### WHAT YOU ARE ASKED TO DO
Without the pictures, set down every record below exactly as it reads.
─── EXCERPTED RECORDS ───
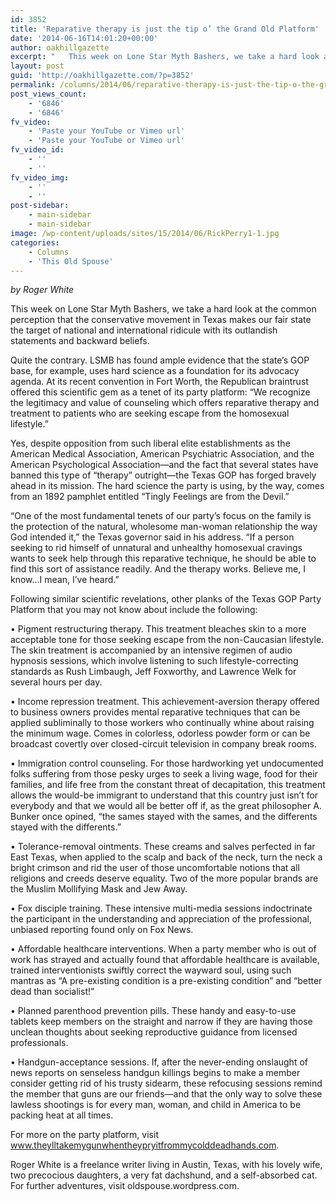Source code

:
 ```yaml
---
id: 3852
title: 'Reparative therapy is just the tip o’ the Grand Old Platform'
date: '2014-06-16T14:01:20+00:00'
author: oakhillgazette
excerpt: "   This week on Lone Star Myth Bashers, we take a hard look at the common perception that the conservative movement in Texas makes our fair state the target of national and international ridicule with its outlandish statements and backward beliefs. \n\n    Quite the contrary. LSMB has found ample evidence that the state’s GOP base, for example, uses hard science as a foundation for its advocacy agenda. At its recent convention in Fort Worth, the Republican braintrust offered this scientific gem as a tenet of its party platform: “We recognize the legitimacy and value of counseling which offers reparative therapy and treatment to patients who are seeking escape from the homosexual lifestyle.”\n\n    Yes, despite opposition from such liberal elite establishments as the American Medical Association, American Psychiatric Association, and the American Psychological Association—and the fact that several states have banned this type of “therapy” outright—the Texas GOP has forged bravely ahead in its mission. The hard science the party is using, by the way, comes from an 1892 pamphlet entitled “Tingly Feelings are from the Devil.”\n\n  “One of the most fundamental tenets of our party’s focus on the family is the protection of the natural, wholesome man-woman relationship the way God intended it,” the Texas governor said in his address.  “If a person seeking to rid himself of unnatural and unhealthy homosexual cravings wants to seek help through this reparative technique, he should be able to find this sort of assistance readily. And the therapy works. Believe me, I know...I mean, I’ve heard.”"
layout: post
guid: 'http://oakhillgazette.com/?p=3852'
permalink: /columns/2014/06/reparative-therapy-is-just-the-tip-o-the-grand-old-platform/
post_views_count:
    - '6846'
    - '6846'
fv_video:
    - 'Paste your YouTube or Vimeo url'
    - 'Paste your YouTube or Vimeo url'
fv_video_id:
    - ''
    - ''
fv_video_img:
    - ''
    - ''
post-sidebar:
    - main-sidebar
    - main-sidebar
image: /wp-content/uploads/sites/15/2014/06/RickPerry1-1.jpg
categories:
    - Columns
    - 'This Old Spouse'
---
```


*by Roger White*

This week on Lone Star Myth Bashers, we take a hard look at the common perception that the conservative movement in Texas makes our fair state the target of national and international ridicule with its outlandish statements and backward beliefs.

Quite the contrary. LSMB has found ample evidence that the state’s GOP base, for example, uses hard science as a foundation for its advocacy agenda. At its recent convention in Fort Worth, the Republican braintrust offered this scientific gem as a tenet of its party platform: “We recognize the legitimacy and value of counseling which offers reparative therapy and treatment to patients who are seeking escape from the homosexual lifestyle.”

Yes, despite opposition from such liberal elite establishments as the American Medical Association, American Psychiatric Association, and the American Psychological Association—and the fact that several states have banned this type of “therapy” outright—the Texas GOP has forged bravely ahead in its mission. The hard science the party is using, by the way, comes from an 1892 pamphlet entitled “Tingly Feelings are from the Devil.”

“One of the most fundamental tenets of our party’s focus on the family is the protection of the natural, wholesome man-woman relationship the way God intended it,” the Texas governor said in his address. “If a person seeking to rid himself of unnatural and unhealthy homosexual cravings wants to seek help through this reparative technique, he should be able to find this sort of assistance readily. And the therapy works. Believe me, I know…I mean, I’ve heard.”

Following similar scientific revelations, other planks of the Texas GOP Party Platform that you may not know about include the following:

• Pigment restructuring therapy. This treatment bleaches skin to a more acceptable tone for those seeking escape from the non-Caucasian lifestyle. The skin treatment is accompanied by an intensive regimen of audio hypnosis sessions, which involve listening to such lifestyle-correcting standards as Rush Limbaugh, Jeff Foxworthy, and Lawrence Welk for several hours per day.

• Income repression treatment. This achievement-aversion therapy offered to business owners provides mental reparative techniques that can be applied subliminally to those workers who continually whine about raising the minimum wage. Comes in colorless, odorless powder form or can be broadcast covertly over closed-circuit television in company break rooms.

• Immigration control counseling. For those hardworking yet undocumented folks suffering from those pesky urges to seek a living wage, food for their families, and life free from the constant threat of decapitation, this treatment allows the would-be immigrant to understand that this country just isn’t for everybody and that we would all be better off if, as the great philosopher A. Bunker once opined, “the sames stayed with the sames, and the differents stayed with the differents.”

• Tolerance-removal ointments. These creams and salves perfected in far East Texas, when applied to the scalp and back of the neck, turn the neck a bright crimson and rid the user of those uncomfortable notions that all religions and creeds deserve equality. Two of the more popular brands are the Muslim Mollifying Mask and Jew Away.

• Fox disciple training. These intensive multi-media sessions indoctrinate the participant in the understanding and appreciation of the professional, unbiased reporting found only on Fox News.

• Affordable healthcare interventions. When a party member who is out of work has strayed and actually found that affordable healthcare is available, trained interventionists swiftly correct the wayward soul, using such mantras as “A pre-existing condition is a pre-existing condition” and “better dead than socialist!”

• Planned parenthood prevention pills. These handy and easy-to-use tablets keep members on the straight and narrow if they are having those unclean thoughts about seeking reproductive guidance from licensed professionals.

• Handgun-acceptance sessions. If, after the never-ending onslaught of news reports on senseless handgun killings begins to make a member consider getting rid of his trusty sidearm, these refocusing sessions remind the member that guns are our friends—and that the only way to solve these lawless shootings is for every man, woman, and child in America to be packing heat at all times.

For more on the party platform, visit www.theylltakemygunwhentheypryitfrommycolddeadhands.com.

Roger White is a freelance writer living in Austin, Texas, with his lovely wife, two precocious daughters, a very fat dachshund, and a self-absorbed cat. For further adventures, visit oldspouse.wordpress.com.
───
### RESULT BELOW
Source code

:
 ```yaml
---
id: 3852
title: 'Reparative therapy is just the tip o’ the Grand Old Platform'
date: '2014-06-16T14:01:20+00:00'
author: oakhillgazette
excerpt: "   This week on Lone Star Myth Bashers, we take a hard look at the common perception that the conservative movement in Texas makes our fair state the target of national and international ridicule with its outlandish statements and backward beliefs. \n\n    Quite the contrary. LSMB has found ample evidence that the state’s GOP base, for example, uses hard science as a foundation for its advocacy agenda. At its recent convention in Fort Worth, the Republican braintrust offered this scientific gem as a tenet of its party platform: “We recognize the legitimacy and value of counseling which offers reparative therapy and treatment to patients who are seeking escape from the homosexual lifestyle.”\n\n    Yes, despite opposition from such liberal elite establishments as the American Medical Association, American Psychiatric Association, and the American Psychological Association—and the fact that several states have banned this type of “therapy” outright—the Texas GOP has forged bravely ahead in its mission. The hard science the party is using, by the way, comes from an 1892 pamphlet entitled “Tingly Feelings are from the Devil.”\n\n  “One of the most fundamental tenets of our party’s focus on the family is the protection of the natural, wholesome man-woman relationship the way God intended it,” the Texas governor said in his address.  “If a person seeking to rid himself of unnatural and unhealthy homosexual cravings wants to seek help through this reparative technique, he should be able to find this sort of assistance readily. And the therapy works. Believe me, I know...I mean, I’ve heard.”"
layout: post
guid: 'http://oakhillgazette.com/?p=3852'
permalink: /columns/2014/06/reparative-therapy-is-just-the-tip-o-the-grand-old-platform/
post_views_count:
    - '6846'
    - '6846'
fv_video:
    - 'Paste your YouTube or Vimeo url'
    - 'Paste your YouTube or Vimeo url'
fv_video_id:
    - ''
    - ''
fv_video_img:
    - ''
    - ''
post-sidebar:
    - main-sidebar
    - main-sidebar
image: /wp-content/uploads/sites/15/2014/06/RickPerry1-1.jpg
categories:
    - Columns
    - 'This Old Spouse'
---
```


*by Roger White*

This week on Lone Star Myth Bashers, we take a hard look at the common perception that the conservative movement in Texas makes our fair state the target of national and international ridicule with its outlandish statements and backward beliefs.

Quite the contrary. LSMB has found ample evidence that the state’s GOP base, for example, uses hard science as a foundation for its advocacy agenda. At its recent convention in Fort Worth, the Republican braintrust offered this scientific gem as a tenet of its party platform: “We recognize the legitimacy and value of counseling which offers reparative therapy and treatment to patients who are seeking escape from the homosexual lifestyle.”

Yes, despite opposition from such liberal elite establishments as the American Medical Association, American Psychiatric Association, and the American Psychological Association—and the fact that several states have banned this type of “therapy” outright—the Texas GOP has forged bravely ahead in its mission. The hard science the party is using, by the way, comes from an 1892 pamphlet entitled “Tingly Feelings are from the Devil.”

“One of the most fundamental tenets of our party’s focus on the family is the protection of the natural, wholesome man-woman relationship the way God intended it,” the Texas governor said in his address. “If a person seeking to rid himself of unnatural and unhealthy homosexual cravings wants to seek help through this reparative technique, he should be able to find this sort of assistance readily. And the therapy works. Believe me, I know…I mean, I’ve heard.”

Following similar scientific revelations, other planks of the Texas GOP Party Platform that you may not know about include the following:

• Pigment restructuring therapy. This treatment bleaches skin to a more acceptable tone for those seeking escape from the non-Caucasian lifestyle. The skin treatment is accompanied by an intensive regimen of audio hypnosis sessions, which involve listening to such lifestyle-correcting standards as Rush Limbaugh, Jeff Foxworthy, and Lawrence Welk for several hours per day.

• Income repression treatment. This achievement-aversion therapy offered to business owners provides mental reparative techniques that can be applied subliminally to those workers who continually whine about raising the minimum wage. Comes in colorless, odorless powder form or can be broadcast covertly over closed-circuit television in company break rooms.

• Immigration control counseling. For those hardworking yet undocumented folks suffering from those pesky urges to seek a living wage, food for their families, and life free from the constant threat of decapitation, this treatment allows the would-be immigrant to understand that this country just isn’t for everybody and that we would all be better off if, as the great philosopher A. Bunker once opined, “the sames stayed with the sames, and the differents stayed with the differents.”

• Tolerance-removal ointments. These creams and salves perfected in far East Texas, when applied to the scalp and back of the neck, turn the neck a bright crimson and rid the user of those uncomfortable notions that all religions and creeds deserve equality. Two of the more popular brands are the Muslim Mollifying Mask and Jew Away.

• Fox disciple training. These intensive multi-media sessions indoctrinate the participant in the understanding and appreciation of the professional, unbiased reporting found only on Fox News.

• Affordable healthcare interventions. When a party member who is out of work has strayed and actually found that affordable healthcare is available, trained interventionists swiftly correct the wayward soul, using such mantras as “A pre-existing condition is a pre-existing condition” and “better dead than socialist!”

• Planned parenthood prevention pills. These handy and easy-to-use tablets keep members on the straight and narrow if they are having those unclean thoughts about seeking reproductive guidance from licensed professionals.

• Handgun-acceptance sessions. If, after the never-ending onslaught of news reports on senseless handgun killings begins to make a member consider getting rid of his trusty sidearm, these refocusing sessions remind the member that guns are our friends—and that the only way to solve these lawless shootings is for every man, woman, and child in America to be packing heat at all times.

For more on the party platform, visit www.theylltakemygunwhentheypryitfrommycolddeadhands.com.

Roger White is a freelance writer living in Austin, Texas, with his lovely wife, two precocious daughters, a very fat dachshund, and a self-absorbed cat. For further adventures, visit oldspouse.wordpress.com.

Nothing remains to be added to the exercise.